* **Work order**:
Once the line with "I added a feature" is found, repeat exactly that line and every one after it until the data below ends, including the last line.

------ Task material ------

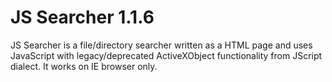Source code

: # JS Searcher 1.1.6
JS Searcher is a file/directory searcher written as a HTML page and uses JavaScript with legacy/deprecated ActiveXObject functionality from JScript dialect. It works on IE browser only.

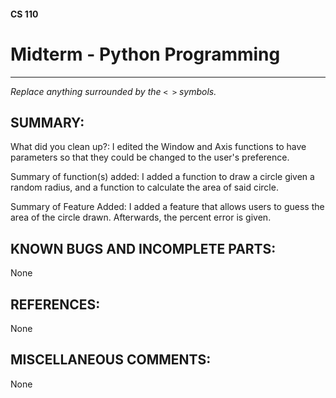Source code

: #### CS 110
# Midterm - Python Programming

***

_Replace anything surrounded by the `< >` symbols._

## SUMMARY:
What did you clean up?:
I edited the Window and Axis functions to have parameters so that they could be changed to the user's preference. 

Summary of function(s) added:
I added a function to draw a circle given a random radius, and a function to calculate the area of said circle.

Summary of Feature Added:
I added a feature that allows users to guess the area of the circle drawn. Afterwards, the percent error is given.

## KNOWN BUGS AND INCOMPLETE PARTS:
 None

## REFERENCES:
 None

## MISCELLANEOUS COMMENTS:
 None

------

* **Answer**:
I added a feature that allows users to guess the area of the circle drawn. Afterwards, the percent error is given.

## KNOWN BUGS AND INCOMPLETE PARTS:
 None

## REFERENCES:
 None

## MISCELLANEOUS COMMENTS:
 None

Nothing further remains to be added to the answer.